National Park Service
FY '97: $9 million; FY '98: $9 million
Throughout the vast system of national parks, just 50 park rangers (out of 1,524 total) have been assigned full-time responsibility for drug control. At a cost of about $9 million a year, the National Park Service destroys about 100,000 marijuana plants, and rangers make 2,500 arrests annually for drug offenses. The Park Service uses aerial reconnaissance and electronic surveillance, and deploys mounted photographic devices triggered by tripwires, to track traffickers and growers. In parks in Florida, Georgia, Texas and California, there is significant drug-smuggling activity.
U.S. Forest Service
FY '97: $9 million; FY '98: $9 million
The Forest Service governs a vast empire of federal land and protected national forests, covering 191.6 million acres. With just 600 personnel devoted to law enforcement and criminal investigations, which equals one officer for each 497 square miles, drug control in the national forest system is a tall order. "Our primary emphasis is domestic marijuana cultivation," says Roger Seewald, a special agent with the U.S. Forest Service, who adds that up to $10 million has been authorized for the effort, including the training of up to 1,000 officers. In 1996, the Forest Service eradicated more than 6,000 marijuana sites and arrested 3,482 drug offenders, seizing 235 firearms and $2.18 million in assets.
At the Daniel Boone National Forest, in Kentucky, the marijuana eradication season, from July to October, is a busy time, for the forest is a hotbed of pot plots. "I've got a 12-man team out in the field right now," says Michael Gay, a supervisory law-enforcement officer there. A decade-long crackdown by the U.S. Forest Service, in conjunction with the Kentucky National Guard and local and state police, has seen the number of marijuana plants destroyed in the Daniel Boone National Forest fall from a high of 372,000 in 1991 to 133,000 last year, still nearly half of the total for the entire national forest system. Some of the plots are rigged with booby traps, ranging from crude dynamite mines to shotguns linked to tripwires to simple fish hooks dangling from tree limbs and foliage. According to Gay, most of the growers sell their harvests to middlemen, who ship the pot up Interstate 75 to cities such as Cincinnati, Detroit and Cleveland.
Bureau of Land Management
FY '97: $5 million; FY '98: $5 million
This billion-dollar agency, which devotes only a tiny percentage of its efforts to drug control, is responsible for managing 264 million acres of land, primarily in Alaska and the Western states. Just $5 million is allocated to the War on Drugs by the Bureau. Yet it employs 33 full-time workers, including drug-control coordinators in all 12 Bureau offices, to track marijuana cultivation on federal lands, often in remote areas and along the U.S.-Mexico border. In August, authorities seized around 76,000 marijuana plants in northern Idaho, mostly on BLM land.

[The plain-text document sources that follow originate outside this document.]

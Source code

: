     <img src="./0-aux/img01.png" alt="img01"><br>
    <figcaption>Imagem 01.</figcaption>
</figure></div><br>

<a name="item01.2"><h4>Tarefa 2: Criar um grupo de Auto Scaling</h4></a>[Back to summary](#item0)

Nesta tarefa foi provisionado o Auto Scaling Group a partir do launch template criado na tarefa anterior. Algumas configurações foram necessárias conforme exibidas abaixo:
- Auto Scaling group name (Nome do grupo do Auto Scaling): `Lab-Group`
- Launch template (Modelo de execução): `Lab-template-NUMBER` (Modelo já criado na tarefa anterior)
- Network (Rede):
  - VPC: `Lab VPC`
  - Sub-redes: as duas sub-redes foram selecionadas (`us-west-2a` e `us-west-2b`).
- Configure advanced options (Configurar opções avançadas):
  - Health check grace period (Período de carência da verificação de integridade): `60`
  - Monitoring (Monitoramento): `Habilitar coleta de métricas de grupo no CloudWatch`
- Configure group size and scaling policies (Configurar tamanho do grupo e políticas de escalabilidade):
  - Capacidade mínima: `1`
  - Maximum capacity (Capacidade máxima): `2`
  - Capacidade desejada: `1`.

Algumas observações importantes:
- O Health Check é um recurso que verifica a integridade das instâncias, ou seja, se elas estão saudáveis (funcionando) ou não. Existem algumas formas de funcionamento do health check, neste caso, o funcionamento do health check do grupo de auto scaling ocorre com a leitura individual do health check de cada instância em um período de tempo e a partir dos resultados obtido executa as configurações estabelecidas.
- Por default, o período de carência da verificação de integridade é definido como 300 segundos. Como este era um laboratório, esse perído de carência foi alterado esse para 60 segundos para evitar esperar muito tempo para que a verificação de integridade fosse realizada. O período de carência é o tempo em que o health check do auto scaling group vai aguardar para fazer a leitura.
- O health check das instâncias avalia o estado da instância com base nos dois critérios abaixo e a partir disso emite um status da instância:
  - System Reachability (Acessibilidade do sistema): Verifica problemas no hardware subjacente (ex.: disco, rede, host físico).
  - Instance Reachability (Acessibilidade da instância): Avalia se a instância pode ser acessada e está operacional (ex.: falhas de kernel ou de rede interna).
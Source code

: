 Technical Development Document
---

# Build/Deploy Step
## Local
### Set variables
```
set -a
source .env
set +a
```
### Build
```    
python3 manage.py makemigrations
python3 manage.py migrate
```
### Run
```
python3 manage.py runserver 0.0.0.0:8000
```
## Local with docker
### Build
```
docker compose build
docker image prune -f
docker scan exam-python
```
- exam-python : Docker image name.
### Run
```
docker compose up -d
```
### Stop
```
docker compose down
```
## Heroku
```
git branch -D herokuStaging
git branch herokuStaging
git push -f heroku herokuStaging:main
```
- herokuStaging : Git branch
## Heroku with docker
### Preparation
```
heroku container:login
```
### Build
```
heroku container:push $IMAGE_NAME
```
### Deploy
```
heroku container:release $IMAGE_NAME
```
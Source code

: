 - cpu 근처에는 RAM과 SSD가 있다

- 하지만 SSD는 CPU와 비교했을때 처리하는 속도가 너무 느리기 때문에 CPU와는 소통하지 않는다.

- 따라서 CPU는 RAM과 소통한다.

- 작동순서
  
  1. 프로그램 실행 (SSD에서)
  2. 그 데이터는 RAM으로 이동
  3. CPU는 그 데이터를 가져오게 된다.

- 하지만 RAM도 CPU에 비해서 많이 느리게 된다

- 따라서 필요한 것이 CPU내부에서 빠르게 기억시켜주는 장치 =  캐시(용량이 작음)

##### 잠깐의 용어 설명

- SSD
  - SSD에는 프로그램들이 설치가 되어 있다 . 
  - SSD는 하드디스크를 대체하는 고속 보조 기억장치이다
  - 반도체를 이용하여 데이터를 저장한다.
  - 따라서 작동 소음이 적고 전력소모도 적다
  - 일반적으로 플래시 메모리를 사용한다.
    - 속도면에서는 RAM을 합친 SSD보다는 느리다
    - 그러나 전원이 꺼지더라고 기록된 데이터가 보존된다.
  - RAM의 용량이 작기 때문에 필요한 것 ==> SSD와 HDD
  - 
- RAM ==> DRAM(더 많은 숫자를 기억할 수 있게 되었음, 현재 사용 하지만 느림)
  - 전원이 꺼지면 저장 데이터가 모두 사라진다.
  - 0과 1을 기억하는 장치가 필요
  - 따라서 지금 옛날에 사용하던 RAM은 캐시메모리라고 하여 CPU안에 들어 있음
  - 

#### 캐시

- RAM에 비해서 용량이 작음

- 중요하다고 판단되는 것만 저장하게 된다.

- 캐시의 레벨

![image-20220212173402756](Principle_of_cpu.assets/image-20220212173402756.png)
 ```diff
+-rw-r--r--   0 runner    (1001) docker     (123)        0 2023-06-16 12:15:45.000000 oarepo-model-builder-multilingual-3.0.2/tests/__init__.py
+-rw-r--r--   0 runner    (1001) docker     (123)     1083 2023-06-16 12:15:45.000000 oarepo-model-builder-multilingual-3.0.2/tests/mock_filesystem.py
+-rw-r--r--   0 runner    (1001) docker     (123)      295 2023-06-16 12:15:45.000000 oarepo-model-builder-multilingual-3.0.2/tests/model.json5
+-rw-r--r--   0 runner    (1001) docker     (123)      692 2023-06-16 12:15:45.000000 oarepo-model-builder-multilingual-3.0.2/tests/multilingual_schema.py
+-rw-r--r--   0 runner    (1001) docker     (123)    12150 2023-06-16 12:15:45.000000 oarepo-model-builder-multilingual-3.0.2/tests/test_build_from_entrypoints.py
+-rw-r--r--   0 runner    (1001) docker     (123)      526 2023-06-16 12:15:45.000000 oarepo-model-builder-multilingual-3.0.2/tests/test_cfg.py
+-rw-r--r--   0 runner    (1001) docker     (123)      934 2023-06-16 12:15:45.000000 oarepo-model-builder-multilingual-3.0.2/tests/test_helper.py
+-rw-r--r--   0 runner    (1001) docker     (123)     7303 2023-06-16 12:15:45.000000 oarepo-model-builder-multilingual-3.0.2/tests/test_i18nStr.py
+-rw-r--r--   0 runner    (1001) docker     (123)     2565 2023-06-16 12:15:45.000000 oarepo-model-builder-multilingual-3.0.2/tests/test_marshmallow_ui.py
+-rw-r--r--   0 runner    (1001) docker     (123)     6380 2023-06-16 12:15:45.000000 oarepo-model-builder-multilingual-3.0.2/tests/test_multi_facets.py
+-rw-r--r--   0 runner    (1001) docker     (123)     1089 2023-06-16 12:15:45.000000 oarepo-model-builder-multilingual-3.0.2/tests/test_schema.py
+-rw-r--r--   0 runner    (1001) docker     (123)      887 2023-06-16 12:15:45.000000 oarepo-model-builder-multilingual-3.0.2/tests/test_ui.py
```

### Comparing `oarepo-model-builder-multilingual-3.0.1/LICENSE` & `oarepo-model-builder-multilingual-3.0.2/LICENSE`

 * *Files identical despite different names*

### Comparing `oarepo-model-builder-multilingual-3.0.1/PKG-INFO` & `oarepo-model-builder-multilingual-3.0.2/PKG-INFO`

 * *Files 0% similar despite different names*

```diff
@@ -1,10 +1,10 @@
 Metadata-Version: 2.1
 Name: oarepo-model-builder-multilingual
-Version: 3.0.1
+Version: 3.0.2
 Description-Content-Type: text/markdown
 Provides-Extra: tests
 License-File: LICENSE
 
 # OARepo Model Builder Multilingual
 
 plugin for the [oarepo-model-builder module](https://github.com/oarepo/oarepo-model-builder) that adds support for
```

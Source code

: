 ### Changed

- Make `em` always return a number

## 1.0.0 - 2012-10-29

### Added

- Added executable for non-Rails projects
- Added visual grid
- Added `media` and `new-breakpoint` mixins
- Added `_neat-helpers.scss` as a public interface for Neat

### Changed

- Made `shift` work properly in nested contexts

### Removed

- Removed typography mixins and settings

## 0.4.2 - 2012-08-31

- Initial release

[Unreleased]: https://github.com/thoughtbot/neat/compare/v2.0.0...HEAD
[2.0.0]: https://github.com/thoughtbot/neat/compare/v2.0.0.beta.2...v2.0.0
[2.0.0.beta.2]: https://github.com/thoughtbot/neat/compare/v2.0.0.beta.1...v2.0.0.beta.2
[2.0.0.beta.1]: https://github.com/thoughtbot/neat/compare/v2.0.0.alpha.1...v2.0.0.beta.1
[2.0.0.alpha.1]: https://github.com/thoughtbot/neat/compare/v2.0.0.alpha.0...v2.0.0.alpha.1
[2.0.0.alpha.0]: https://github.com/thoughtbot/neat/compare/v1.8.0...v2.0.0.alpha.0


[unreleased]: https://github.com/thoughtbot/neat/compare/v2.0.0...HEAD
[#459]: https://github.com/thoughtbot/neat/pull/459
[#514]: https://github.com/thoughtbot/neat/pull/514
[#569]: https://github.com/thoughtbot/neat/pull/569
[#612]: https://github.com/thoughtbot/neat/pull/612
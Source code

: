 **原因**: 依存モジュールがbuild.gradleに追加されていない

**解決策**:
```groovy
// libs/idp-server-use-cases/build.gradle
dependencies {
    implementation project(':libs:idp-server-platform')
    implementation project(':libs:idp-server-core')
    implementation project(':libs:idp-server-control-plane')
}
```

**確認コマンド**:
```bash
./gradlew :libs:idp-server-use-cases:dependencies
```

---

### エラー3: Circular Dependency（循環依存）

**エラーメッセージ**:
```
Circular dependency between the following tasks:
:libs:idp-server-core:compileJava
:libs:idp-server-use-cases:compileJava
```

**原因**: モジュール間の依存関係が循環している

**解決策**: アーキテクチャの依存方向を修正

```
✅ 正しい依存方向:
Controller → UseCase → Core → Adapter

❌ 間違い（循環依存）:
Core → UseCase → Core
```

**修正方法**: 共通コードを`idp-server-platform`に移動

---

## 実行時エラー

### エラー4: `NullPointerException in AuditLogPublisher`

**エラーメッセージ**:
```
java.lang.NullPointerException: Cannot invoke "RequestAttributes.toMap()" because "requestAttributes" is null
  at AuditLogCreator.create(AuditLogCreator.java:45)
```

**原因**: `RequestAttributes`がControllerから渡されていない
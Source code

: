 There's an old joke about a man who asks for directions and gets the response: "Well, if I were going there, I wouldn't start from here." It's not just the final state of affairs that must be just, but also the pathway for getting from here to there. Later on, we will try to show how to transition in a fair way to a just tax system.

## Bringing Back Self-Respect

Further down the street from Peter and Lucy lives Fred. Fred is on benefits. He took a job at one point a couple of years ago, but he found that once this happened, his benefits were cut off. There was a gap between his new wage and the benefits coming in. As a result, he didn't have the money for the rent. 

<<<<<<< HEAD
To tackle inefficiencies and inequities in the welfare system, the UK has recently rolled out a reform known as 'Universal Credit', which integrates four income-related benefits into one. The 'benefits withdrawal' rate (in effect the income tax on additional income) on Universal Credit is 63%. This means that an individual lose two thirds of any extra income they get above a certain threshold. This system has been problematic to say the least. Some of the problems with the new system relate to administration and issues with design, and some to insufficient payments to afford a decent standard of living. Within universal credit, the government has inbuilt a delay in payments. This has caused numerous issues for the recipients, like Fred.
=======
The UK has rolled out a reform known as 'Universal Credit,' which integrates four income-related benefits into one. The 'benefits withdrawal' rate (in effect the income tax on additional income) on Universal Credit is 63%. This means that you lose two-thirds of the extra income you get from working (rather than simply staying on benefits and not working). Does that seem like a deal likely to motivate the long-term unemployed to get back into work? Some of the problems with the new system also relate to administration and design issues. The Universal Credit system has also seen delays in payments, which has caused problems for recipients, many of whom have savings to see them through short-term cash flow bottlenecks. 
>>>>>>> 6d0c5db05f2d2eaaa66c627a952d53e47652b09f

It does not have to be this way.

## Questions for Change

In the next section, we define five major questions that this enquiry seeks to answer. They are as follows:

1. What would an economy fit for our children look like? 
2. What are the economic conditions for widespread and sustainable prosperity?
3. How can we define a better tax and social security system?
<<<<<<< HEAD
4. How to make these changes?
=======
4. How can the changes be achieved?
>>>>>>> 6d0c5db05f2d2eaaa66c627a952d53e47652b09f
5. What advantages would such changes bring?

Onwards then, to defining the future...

Agricultural Research Service
FY '97: $5 million; FY '98: $5 million
The federal government spends more than $700 million for research on agriculture and farming; $2.6 million of that is spent finding new and better ways to kill drug-producing plants. The Agricultural Research Service, part of the USDA, also spent $713,000 in 1997 to identify and improve crops that could replace coca plants in Bolivia and Peru, particularly cocoa and coffee. Another $745,000 went to determining the extent of worldwide narcotics cultivation, and $673,000 was spent teaching law-enforcement agencies how to identify drug crops.